### Required work:
The answer must consist only of the lines from the line with "Removes the first" to the line with "However, what if", both included, exactly as they stand below.

### Data for the task:
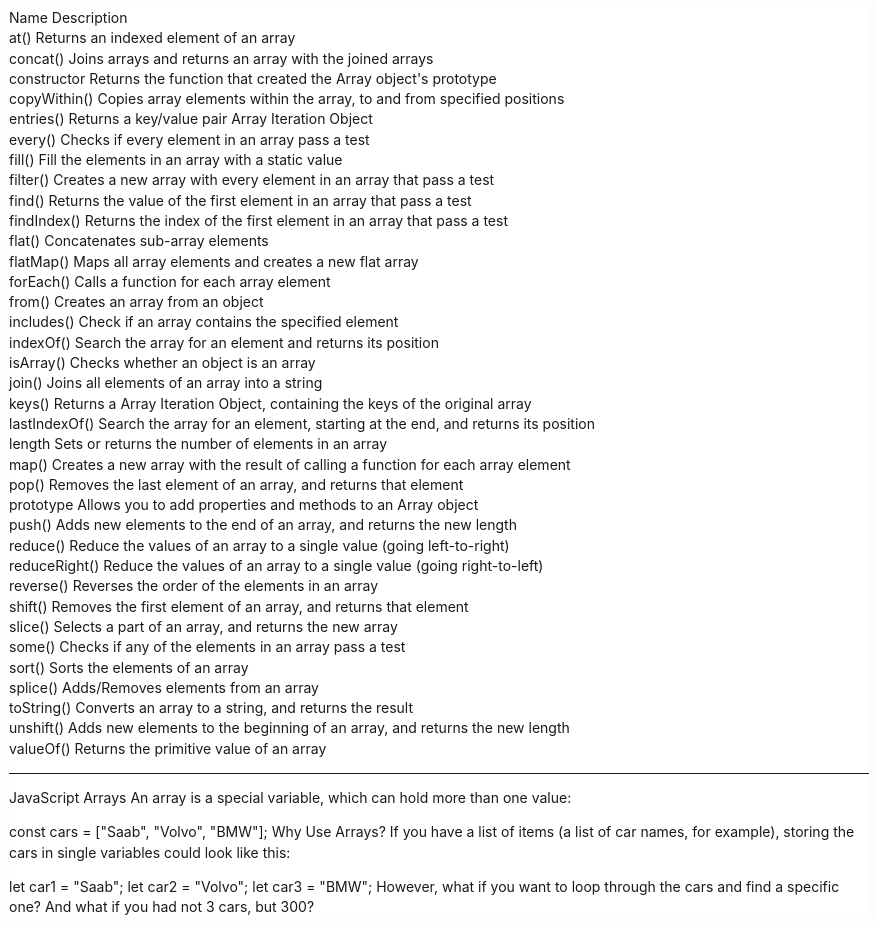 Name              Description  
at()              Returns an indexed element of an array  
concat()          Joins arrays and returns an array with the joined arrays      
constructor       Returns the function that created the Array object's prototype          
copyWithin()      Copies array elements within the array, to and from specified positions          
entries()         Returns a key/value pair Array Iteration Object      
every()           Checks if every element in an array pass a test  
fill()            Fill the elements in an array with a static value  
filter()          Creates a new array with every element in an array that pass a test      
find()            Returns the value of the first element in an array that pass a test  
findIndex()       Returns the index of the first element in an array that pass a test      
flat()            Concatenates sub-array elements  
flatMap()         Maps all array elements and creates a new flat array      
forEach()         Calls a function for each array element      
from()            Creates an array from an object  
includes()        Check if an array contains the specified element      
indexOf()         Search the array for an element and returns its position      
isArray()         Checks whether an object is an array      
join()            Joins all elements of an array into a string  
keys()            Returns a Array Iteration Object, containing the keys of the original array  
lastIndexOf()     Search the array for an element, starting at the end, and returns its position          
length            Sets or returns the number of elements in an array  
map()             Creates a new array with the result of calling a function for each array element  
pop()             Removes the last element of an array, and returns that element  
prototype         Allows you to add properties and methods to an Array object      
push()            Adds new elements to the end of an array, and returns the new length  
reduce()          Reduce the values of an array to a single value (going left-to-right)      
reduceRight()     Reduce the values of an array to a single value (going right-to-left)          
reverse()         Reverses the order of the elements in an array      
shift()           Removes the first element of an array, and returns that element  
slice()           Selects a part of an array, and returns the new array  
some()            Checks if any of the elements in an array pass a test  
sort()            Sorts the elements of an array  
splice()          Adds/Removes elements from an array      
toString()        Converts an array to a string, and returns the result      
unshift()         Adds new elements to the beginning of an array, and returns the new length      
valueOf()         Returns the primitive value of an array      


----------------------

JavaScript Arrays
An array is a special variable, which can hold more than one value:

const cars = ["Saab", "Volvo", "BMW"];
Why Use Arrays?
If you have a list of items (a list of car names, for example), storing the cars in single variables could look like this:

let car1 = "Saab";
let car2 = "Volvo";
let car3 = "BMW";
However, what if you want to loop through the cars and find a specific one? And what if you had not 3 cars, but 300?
--
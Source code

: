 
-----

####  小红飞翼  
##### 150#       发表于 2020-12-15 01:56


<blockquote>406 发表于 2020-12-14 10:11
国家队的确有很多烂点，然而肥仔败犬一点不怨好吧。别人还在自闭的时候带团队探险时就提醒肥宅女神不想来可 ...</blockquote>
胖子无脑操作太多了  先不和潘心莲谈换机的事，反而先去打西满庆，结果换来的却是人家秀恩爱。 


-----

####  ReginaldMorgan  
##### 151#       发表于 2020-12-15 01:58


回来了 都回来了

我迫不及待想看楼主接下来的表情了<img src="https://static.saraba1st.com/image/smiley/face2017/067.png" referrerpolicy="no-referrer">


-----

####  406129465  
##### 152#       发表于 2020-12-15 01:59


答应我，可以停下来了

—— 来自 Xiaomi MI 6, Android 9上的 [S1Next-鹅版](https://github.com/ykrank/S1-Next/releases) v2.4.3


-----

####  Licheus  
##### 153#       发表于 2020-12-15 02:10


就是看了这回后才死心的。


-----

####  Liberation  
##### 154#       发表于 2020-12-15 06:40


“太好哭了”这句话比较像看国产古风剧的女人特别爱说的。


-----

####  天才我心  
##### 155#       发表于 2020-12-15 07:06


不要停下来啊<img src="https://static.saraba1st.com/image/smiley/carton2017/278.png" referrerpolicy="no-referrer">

### Response to the exercise:
shift()           Removes the first element of an array, and returns that element  
slice()           Selects a part of an array, and returns the new array  
some()            Checks if any of the elements in an array pass a test  
sort()            Sorts the elements of an array  
splice()          Adds/Removes elements from an array      
toString()        Converts an array to a string, and returns the result      
unshift()         Adds new elements to the beginning of an array, and returns the new length      
valueOf()         Returns the primitive value of an array      


----------------------

JavaScript Arrays
An array is a special variable, which can hold more than one value:

const cars = ["Saab", "Volvo", "BMW"];
Why Use Arrays?
If you have a list of items (a list of car names, for example), storing the cars in single variables could look like this:

let car1 = "Saab";
let car2 = "Volvo";
let car3 = "BMW";
However, what if you want to loop through the cars and find a specific one? And what if you had not 3 cars, but 300?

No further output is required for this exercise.